## Problem description
The word "transport" may appear in some lines of the data; copy every such line.

## Source data
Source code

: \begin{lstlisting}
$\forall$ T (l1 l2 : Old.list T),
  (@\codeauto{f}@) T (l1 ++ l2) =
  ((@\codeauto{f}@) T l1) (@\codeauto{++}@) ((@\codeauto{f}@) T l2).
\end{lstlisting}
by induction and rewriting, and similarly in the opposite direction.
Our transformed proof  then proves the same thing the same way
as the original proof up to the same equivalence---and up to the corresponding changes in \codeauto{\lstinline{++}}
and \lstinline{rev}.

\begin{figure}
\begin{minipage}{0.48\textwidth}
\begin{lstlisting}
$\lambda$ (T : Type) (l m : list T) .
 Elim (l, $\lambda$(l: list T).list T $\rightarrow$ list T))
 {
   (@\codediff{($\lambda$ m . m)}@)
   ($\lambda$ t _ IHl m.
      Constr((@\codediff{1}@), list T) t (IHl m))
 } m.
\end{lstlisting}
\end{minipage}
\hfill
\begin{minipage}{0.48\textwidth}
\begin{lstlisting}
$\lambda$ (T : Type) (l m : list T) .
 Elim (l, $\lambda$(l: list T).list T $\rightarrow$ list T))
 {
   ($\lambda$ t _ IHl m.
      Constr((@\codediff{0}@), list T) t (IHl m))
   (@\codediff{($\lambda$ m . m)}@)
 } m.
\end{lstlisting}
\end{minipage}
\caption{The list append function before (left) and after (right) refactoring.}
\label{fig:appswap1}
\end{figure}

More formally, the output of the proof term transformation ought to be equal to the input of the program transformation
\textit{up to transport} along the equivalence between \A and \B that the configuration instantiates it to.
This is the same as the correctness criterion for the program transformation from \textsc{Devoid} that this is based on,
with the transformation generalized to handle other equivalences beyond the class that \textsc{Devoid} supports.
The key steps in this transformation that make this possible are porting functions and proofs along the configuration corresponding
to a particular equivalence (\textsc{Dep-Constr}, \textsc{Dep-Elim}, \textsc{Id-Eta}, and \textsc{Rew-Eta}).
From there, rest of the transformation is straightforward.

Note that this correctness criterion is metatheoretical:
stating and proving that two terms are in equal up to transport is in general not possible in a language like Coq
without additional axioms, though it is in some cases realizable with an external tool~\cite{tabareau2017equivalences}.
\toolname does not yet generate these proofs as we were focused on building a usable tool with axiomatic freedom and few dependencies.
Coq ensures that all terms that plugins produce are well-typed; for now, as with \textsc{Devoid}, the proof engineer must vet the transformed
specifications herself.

## Written reply
\textit{up to transport} along the equivalence between \A and \B that the configuration instantiates it to.
stating and proving that two terms are in equal up to transport is in general not possible in a language like Coq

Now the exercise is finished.